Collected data
━━━━━━━━━━

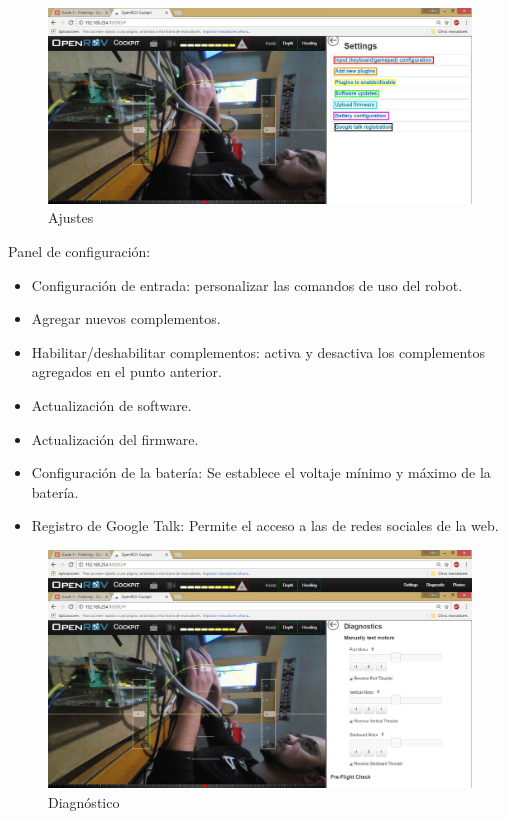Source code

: \begin{figure} [hbtp]
\begin{center}
  \includegraphics[width=15cm]{img/cap3/3_5/setting}
\end{center}
\caption{Ajustes}
\label{fig:settting}
\end{figure}
\newpage
Panel de configuración:
\begin{itemize}
 \item[\textcolor{red}{\textbullet}] Configuración de entrada: personalizar las comandos de uso del robot.
 \item[\textcolor{orange}{\textbullet}] Agregar nuevos complementos.
 \item[\textcolor{yellow}{\textbullet}] Habilitar/deshabilitar complementos: activa y desactiva los complementos agregados en el punto anterior.
 \item[\textcolor{green}{\textbullet}] Actualización de software.
 \item[\textcolor{blue}{\textbullet}] Actualización del firmware.
 \item[\textcolor{purple}{\textbullet}] Configuración de la batería: Se establece el voltaje mínimo y máximo de la batería.
 \item[\textcolor{black}{\textbullet}] Registro de Google Talk: Permite el acceso a las de redes sociales de la web.
 \end{itemize}

\begin{figure} [hbtp]
\begin{center}
  \includegraphics[width=15cm]{img/cap3/3_5/diagnostico}
\end{center}
\caption{Diagnóstico}
\label{fig:diagnostico}
\end{figure}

━━━━━━━━━━

▶ [Exercise goal] The reply should hold only the lines running from the top of the records to the line containing "Actualización de software.", both included, copied exactly with no pictures.

▶ [Solution to this task]
Source code

: \begin{figure} [hbtp]
\begin{center}
  \includegraphics[width=15cm]{img/cap3/3_5/setting}
\end{center}
\caption{Ajustes}
\label{fig:settting}
\end{figure}
\newpage
Panel de configuración:
\begin{itemize}
 \item[\textcolor{red}{\textbullet}] Configuración de entrada: personalizar las comandos de uso del robot.
 \item[\textcolor{orange}{\textbullet}] Agregar nuevos complementos.
 \item[\textcolor{yellow}{\textbullet}] Habilitar/deshabilitar complementos: activa y desactiva los complementos agregados en el punto anterior.
 \item[\textcolor{green}{\textbullet}] Actualización de software.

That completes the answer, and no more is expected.